What this task involves:
Every line from the top of the records below through the one containing "Don’t use this" must be copied exactly, and the pictures must not be.

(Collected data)
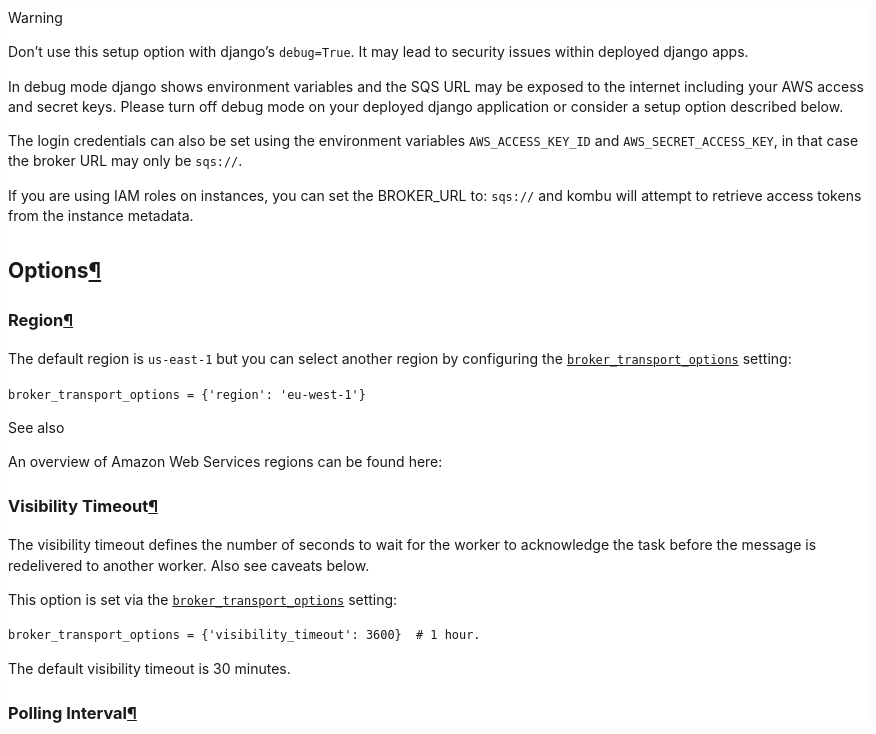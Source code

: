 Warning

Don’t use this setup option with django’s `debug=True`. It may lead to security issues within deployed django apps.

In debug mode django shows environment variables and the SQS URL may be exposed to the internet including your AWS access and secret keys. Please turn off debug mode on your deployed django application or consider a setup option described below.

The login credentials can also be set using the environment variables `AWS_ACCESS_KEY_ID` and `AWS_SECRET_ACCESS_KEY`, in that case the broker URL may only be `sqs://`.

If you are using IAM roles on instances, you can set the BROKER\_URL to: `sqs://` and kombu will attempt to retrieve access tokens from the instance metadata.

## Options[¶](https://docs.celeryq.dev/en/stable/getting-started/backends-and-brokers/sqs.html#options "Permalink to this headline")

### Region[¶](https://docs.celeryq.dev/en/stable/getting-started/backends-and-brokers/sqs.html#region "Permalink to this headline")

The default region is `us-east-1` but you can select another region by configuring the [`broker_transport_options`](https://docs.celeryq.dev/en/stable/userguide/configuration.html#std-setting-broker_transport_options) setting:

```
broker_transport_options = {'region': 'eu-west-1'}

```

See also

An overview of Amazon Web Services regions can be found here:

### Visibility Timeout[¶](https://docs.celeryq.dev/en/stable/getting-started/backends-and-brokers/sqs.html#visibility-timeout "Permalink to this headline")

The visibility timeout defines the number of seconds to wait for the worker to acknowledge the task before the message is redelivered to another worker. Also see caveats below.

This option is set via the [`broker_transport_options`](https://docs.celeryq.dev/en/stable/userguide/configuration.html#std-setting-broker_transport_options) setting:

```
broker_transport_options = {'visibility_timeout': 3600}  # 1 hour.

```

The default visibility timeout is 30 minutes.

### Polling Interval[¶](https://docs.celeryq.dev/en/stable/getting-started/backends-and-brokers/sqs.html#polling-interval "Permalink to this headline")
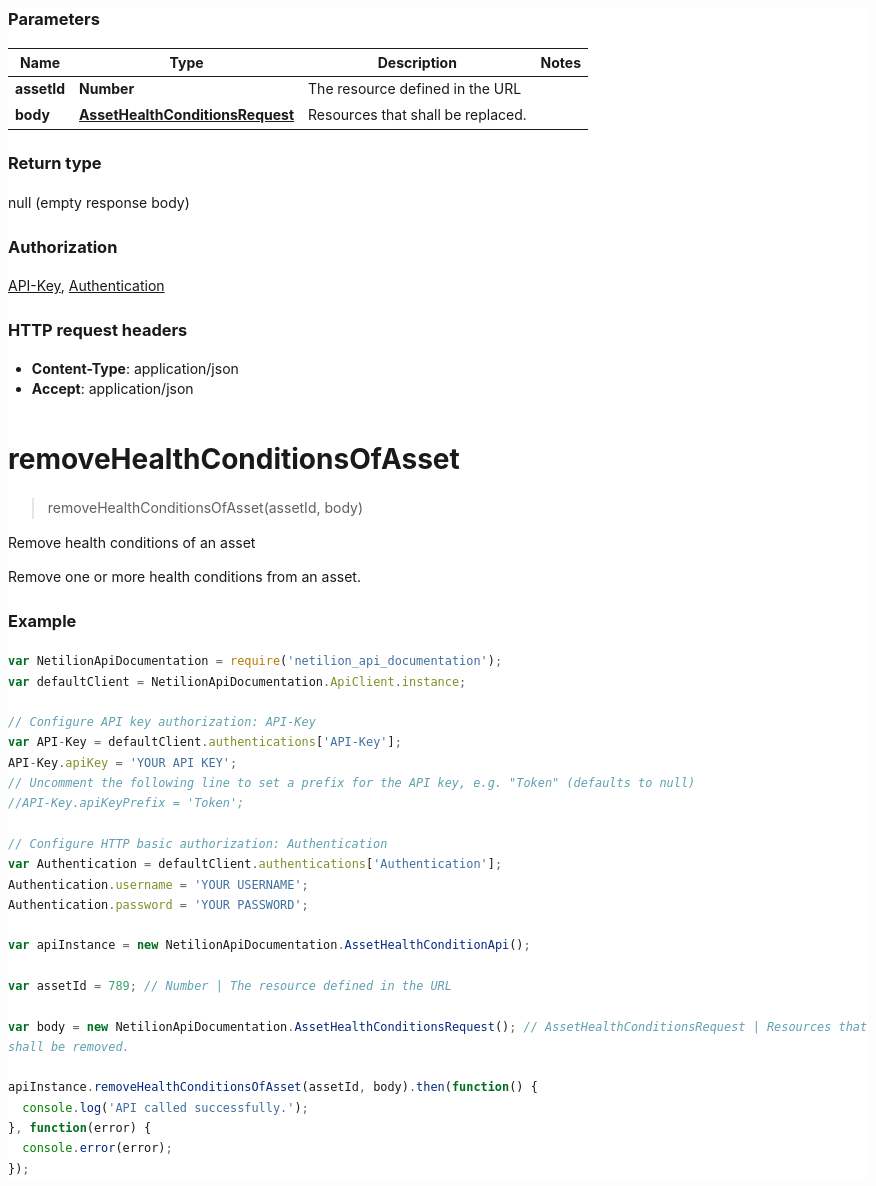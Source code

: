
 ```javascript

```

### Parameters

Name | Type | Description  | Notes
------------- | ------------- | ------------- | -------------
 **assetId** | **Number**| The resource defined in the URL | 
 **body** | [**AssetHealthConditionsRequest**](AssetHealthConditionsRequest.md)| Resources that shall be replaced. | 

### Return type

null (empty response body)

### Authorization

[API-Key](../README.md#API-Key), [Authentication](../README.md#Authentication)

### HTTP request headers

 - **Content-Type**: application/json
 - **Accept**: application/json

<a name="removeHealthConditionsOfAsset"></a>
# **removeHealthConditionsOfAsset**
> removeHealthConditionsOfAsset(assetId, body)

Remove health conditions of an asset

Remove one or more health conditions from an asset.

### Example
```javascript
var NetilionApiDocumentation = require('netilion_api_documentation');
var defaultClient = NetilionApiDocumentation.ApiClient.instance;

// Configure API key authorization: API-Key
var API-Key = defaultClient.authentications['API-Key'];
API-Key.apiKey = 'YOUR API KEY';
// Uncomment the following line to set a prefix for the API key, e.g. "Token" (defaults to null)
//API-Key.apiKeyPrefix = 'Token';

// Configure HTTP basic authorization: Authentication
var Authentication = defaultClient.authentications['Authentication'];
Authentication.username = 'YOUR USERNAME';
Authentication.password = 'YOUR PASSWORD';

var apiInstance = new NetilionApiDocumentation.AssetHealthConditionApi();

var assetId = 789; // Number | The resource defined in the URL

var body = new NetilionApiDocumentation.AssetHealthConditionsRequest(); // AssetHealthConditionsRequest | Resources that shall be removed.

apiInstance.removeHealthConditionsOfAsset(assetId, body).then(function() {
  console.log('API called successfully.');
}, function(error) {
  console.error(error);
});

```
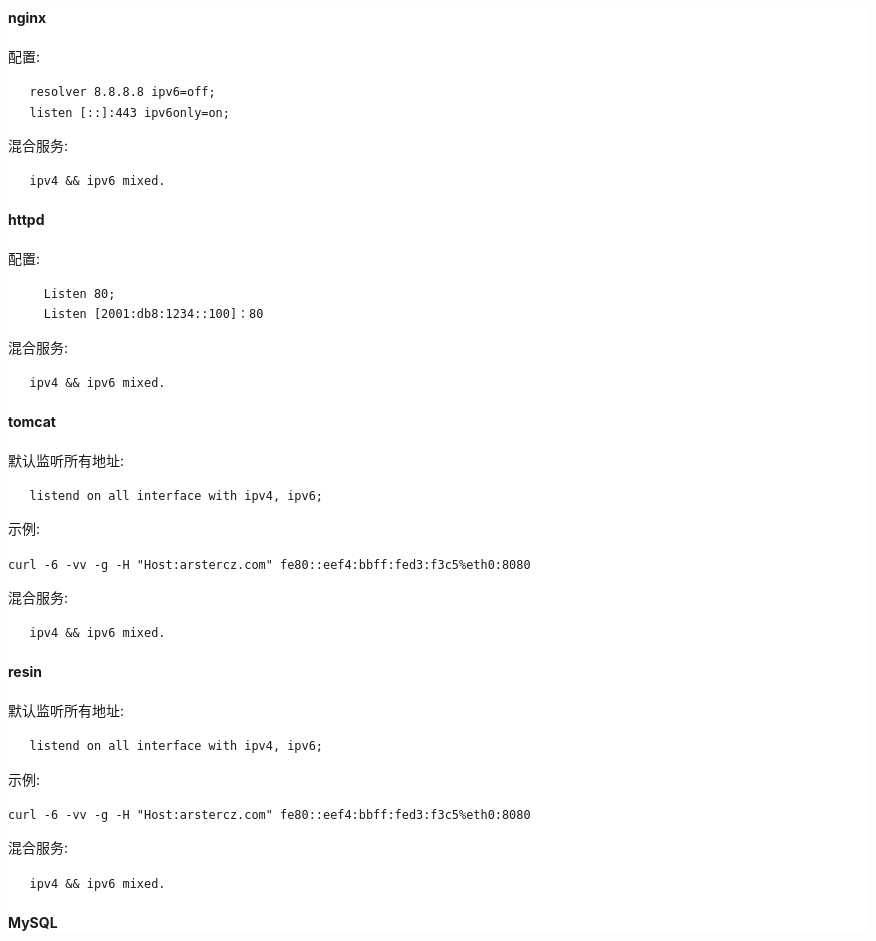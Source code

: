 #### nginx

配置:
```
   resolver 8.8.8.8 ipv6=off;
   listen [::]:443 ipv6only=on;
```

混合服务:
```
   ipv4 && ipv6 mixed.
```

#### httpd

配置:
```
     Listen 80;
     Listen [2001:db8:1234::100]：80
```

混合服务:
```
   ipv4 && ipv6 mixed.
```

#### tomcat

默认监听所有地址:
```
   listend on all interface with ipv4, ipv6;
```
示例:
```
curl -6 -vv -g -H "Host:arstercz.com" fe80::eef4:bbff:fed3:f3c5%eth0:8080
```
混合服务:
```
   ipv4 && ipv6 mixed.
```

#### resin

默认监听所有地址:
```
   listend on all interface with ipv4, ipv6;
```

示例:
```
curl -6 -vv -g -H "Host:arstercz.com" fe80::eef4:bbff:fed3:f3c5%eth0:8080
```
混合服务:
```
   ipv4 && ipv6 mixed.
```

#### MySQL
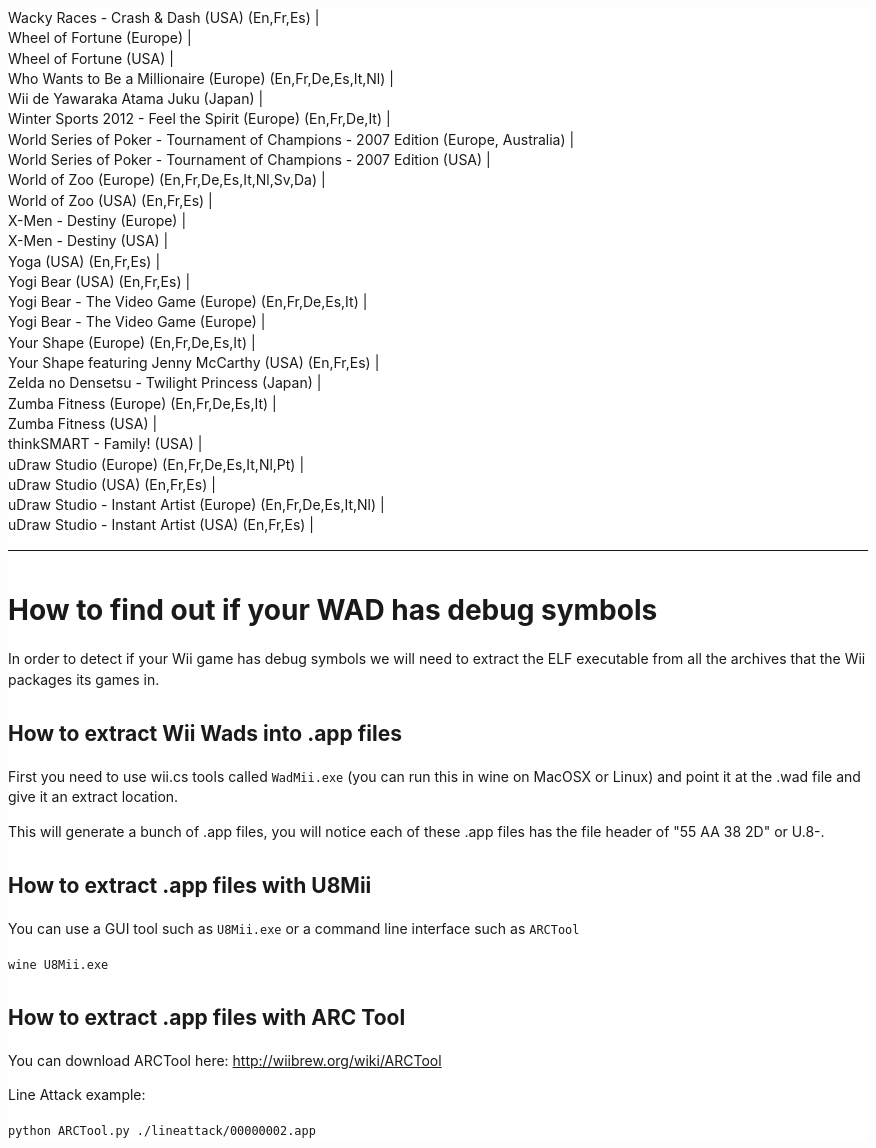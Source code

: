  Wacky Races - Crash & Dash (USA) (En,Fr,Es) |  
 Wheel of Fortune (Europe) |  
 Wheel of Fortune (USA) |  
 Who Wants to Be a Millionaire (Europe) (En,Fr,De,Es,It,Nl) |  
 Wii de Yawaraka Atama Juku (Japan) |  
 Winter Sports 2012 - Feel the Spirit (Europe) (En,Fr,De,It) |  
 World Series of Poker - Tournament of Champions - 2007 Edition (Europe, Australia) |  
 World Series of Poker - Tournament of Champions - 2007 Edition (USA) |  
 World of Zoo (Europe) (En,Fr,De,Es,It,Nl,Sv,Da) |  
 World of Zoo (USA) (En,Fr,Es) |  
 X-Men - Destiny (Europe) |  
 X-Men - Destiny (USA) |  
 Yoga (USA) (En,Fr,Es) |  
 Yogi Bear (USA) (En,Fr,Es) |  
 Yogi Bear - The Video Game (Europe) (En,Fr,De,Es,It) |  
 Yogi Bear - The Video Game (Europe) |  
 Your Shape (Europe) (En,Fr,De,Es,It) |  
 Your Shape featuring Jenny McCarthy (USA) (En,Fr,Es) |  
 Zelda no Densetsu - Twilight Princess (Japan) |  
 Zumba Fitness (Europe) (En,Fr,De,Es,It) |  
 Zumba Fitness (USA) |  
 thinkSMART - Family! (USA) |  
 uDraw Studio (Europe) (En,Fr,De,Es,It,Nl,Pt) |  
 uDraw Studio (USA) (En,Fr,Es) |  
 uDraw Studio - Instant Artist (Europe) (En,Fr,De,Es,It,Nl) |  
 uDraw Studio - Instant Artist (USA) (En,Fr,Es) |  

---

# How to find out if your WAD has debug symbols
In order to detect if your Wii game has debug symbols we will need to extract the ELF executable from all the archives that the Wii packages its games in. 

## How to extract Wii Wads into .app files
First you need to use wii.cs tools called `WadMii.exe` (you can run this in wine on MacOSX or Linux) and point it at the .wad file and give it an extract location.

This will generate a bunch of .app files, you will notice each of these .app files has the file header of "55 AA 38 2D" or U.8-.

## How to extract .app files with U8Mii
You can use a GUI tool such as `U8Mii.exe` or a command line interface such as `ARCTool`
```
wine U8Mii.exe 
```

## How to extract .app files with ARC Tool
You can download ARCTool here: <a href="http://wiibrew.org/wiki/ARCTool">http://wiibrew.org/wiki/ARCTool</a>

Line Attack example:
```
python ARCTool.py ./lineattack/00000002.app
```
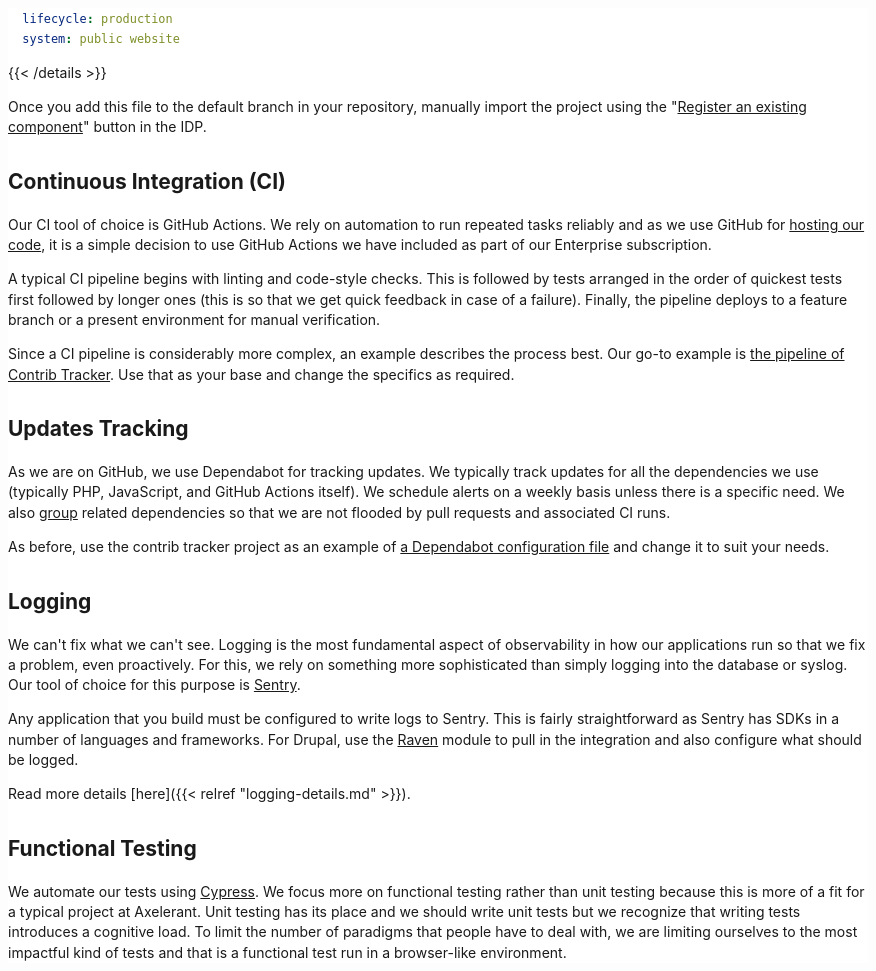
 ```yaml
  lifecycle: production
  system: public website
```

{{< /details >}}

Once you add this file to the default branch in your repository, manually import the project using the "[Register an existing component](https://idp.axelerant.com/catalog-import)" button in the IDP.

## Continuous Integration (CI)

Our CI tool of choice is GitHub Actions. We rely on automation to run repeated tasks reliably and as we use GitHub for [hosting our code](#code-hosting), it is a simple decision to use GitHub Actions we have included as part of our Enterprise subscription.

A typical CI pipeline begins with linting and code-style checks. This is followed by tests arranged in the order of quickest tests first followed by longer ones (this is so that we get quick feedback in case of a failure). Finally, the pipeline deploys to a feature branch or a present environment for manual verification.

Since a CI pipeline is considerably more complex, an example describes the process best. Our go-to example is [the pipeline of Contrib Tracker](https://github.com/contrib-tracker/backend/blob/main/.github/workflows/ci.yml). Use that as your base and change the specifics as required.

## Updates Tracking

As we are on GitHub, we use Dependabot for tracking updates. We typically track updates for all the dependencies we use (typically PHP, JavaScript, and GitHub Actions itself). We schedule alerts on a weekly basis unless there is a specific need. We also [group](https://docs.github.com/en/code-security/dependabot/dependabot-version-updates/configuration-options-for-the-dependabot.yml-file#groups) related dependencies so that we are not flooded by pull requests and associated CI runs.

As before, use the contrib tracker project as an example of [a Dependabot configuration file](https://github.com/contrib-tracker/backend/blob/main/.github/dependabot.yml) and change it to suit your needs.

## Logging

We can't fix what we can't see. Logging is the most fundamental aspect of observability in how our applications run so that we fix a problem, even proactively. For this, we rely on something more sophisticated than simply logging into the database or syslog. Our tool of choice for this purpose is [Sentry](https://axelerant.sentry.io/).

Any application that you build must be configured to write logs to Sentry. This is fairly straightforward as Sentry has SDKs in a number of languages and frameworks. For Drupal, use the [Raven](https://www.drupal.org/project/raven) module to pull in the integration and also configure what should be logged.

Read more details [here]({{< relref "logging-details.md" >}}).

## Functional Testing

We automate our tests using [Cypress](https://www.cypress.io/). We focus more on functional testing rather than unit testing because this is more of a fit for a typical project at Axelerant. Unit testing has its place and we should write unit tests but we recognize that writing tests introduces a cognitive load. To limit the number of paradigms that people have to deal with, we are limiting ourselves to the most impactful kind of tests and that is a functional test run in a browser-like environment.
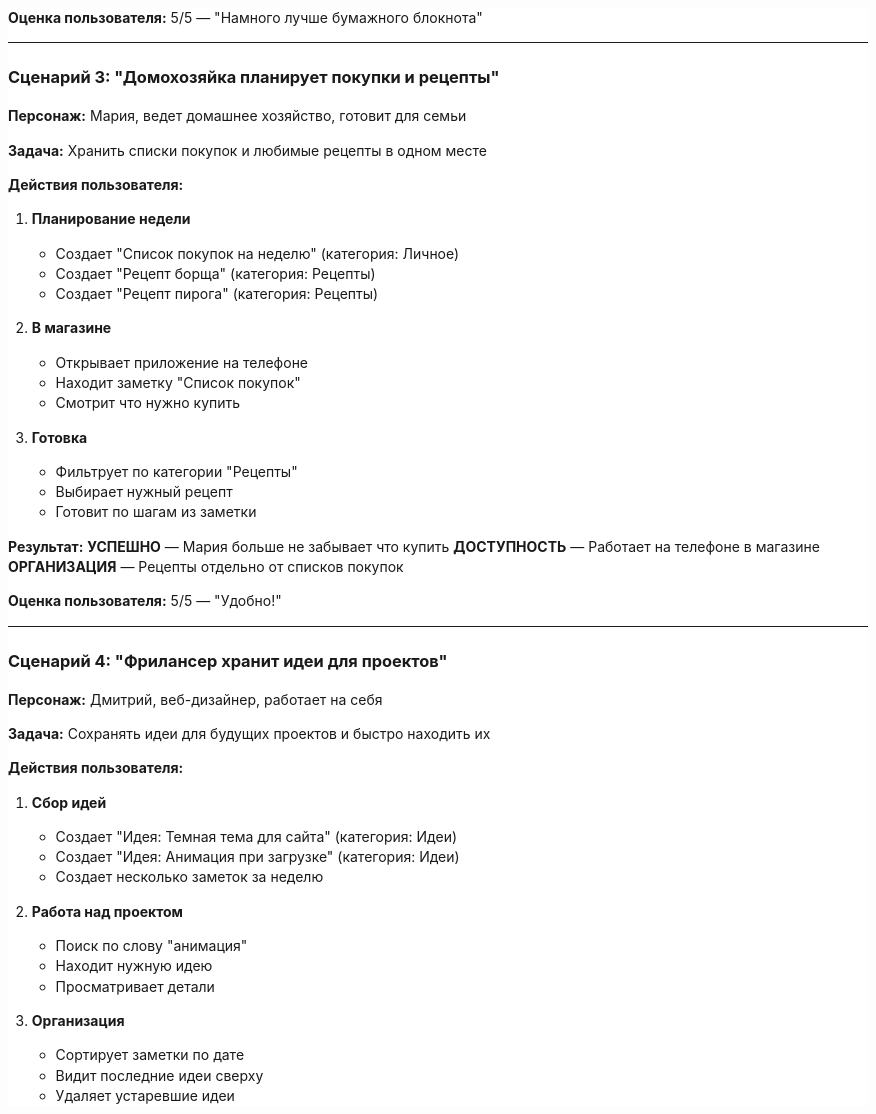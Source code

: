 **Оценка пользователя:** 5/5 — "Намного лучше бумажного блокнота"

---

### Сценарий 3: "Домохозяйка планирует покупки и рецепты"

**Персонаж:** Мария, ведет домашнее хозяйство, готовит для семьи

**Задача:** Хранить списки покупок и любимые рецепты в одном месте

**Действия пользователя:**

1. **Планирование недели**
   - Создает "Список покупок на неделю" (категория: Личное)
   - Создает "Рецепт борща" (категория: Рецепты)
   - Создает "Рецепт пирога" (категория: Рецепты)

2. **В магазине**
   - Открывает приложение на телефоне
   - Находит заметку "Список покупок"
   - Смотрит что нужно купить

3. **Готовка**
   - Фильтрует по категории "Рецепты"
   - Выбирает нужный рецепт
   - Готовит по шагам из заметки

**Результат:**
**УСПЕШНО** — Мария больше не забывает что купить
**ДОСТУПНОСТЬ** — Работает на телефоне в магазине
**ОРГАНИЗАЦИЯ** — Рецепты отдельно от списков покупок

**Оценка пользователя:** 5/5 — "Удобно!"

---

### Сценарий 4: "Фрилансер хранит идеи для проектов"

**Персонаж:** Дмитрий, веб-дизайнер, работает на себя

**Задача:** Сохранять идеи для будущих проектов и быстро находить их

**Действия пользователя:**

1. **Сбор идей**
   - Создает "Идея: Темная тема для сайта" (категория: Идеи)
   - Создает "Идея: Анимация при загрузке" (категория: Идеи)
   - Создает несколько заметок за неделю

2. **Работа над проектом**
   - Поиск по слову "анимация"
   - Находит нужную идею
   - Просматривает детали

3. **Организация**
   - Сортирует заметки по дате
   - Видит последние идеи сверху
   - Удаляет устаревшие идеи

Exercise result:
Source code

: Warning

Don’t use this setup option with django’s `debug=True`. It may lead to security issues within deployed django apps.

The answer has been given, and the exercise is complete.